Au cœur des Pouilles, dans la campagne brûlée par l’ardent soleil et surtout en proie à la haine transmise de génération en génération, le promontoire du Gargano est disputé par des criminels qui semblent venus d’un temps lointain régi par la loi du plus fort. Dans cette terre archaïque qui s’apparente au Far West italien, les crimes de sang se lavent avec le sang, inexorablement. Un amour interdit ravive une ancienne querelle entre deux familles rivales : celui entre Andrea (Francesco Patanè), l’héritier réticent de la famille Malatesta, et Marilena (Elodie), la belle épouse du patron de Camporeale. Une passion fatale, au sens de la tragédie grecque, ramène les clans à la guerre et à la vendetta sans fin.

— Elodie Di Patrizi – Ti mangio il cuore
Image courtoisie La Biennale di Venezia

Pour sauver leur honneur et celui de leur chef, Marilena est exilée par les Camporeale et prisonnière des Malatesta. D’une beauté fatale, et d’une force de caractère exceptionnelle, la jeune femme, contestée et outragée, s’opposera avec la force d’une mère à un destin déjà écrit.

Pippo Mezzapesa donne quelques clefs de lecture pour appréhender son film :

« La double âme de cette histoire, faite de cruauté et de passion, est contenue dans le titre du film. D’un côté une société archaïque et féroce, dominée par la violence des lois primitives qui régissent d’anciennes querelles mafieuses jamais vraiment éteintes, de l’autre le pouvoir de l’amour qui bouleverse et subvertit, une étincelle qui déclenche une nouvelle guerre, mais aussi le désir à une manière différente. Celle de Ti mangio il cuore est une histoire archétypale qui parle d’amour, de vengeance et de mort, mais aussi d’une terre d’une beauté bouleversante, le Gargano, déchirée et ensanglantée par une mafia méconnue et impitoyable. Un monde dans lequel la spirale de la violence semble tout submerger et détruire même l’amour, mais pas Marilena, qui n’a pas peur de vivre ses passions, ses désirs et n’entend pas se plier à un destin déjà écrit. Parce qu’un destin plongeurs est possible. »
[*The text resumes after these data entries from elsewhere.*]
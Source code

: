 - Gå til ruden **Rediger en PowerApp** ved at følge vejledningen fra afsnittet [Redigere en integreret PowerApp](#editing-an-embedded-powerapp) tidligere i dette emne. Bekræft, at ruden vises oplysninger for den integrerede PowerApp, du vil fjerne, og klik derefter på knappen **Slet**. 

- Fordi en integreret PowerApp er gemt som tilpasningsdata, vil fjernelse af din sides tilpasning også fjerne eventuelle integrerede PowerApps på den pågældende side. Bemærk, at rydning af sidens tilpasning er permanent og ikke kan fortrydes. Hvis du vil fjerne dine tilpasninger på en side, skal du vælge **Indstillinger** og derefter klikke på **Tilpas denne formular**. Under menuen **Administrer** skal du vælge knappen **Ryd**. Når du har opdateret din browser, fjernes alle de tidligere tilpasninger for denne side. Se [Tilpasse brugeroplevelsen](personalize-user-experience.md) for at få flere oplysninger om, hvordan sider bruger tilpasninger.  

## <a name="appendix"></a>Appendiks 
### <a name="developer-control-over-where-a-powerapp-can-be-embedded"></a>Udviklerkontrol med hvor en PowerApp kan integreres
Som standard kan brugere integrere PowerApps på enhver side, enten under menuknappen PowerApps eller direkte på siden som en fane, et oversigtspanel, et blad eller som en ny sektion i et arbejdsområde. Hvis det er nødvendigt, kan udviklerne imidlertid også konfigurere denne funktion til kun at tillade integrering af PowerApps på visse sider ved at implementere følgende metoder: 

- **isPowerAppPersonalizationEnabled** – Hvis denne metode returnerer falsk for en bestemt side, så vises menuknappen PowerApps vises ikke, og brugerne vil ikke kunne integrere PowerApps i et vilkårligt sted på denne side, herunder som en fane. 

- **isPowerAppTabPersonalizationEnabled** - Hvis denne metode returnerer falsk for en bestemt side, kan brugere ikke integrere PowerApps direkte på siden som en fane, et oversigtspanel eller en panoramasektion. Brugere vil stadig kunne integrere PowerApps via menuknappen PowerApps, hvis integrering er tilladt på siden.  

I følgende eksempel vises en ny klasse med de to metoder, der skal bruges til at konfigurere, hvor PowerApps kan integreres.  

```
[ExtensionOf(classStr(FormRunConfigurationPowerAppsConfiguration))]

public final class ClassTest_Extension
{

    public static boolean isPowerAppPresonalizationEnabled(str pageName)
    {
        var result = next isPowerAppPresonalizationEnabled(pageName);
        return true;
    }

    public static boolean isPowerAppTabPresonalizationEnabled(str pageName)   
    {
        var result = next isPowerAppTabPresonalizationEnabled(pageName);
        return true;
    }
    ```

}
Filmé soit à travers les vastes étendues de cette nature inquiétante où les brebis disparaissent malgré le travail assidu du chien de berger, Ti mangio il cuore fait aussi la part belle aux personnages, nombreux, filmés au plus près des visages dans les scènes de recueillement autour d’un défunt, assassiné, bien évidemment. Dans les scènes de rencontres tendues entre les deux clans, dans les scènes de réunions de famille où une apparente joie de vivre fait oublier les menaces de vendetta qui pèsent comme une épée de Damoclès.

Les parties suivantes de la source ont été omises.